- [THE TASK]: Pull every line with "publishStatus" from the data.

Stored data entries
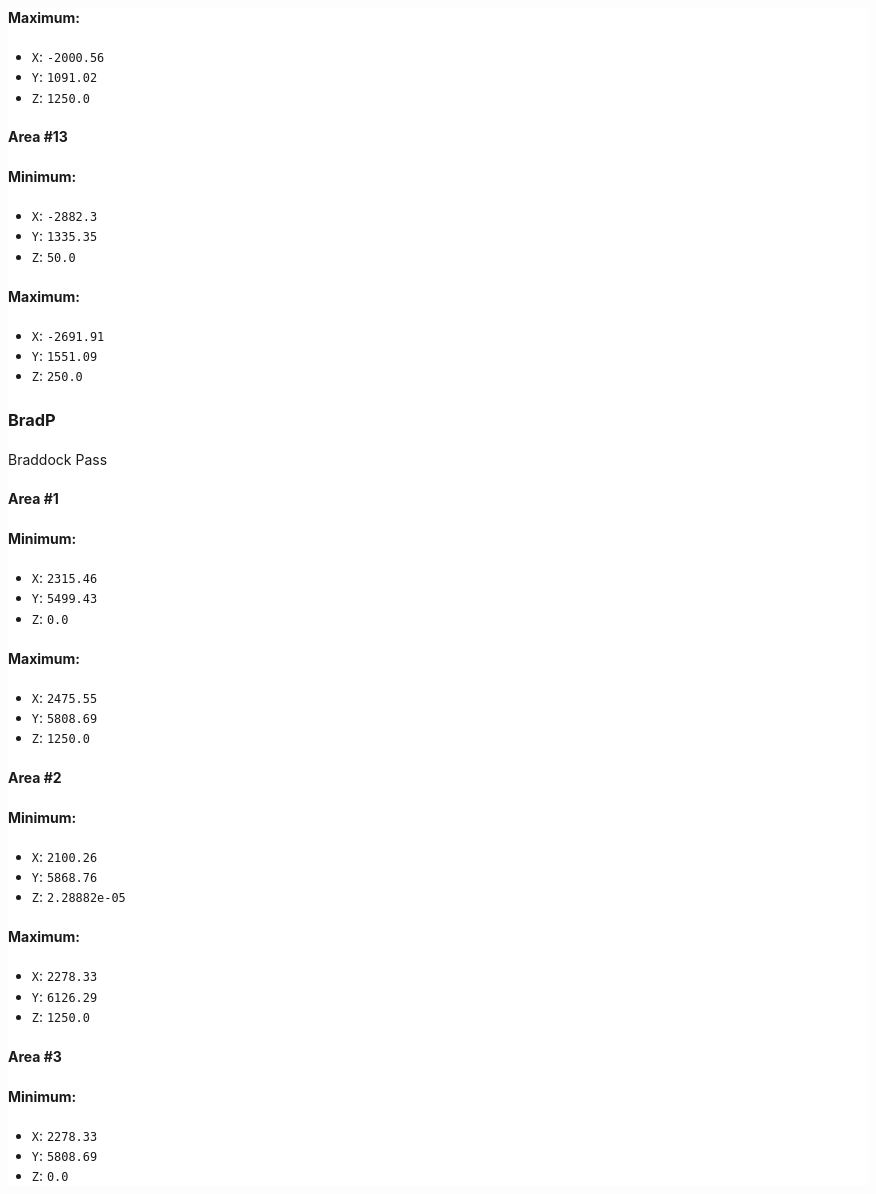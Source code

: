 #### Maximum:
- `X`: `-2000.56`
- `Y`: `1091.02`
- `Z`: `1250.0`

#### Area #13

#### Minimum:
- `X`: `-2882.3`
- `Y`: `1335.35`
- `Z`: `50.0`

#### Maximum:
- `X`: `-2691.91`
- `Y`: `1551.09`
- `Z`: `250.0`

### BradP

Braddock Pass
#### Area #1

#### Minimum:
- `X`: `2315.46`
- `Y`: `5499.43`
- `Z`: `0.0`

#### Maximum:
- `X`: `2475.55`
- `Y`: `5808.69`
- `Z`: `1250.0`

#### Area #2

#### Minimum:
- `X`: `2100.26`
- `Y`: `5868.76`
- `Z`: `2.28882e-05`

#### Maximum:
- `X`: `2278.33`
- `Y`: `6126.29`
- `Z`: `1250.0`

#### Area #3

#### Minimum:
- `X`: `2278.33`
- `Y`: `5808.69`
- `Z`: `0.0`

==

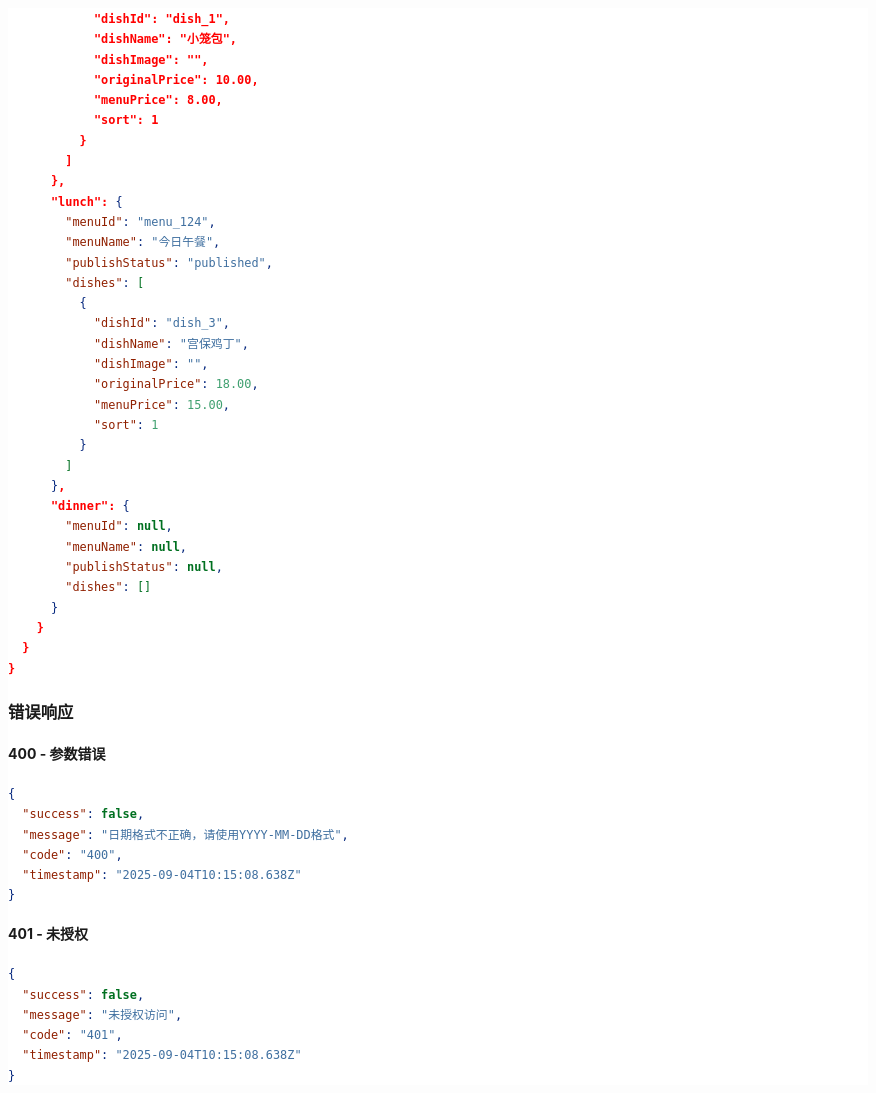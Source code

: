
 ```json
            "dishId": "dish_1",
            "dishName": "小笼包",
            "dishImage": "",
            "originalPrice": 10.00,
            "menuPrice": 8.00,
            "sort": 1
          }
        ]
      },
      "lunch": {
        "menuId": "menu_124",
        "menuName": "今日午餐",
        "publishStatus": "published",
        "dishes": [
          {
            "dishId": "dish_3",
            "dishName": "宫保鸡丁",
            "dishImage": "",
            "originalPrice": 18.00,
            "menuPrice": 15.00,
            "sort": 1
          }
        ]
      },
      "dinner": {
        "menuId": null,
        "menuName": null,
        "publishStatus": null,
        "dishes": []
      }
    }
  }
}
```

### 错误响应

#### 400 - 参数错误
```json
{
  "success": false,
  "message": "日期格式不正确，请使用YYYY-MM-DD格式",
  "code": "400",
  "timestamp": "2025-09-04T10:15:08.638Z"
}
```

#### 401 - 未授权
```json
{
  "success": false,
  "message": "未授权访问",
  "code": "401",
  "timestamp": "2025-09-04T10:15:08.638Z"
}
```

- [YOUR RESPONSE]:
        "publishStatus": "published",
        "publishStatus": null,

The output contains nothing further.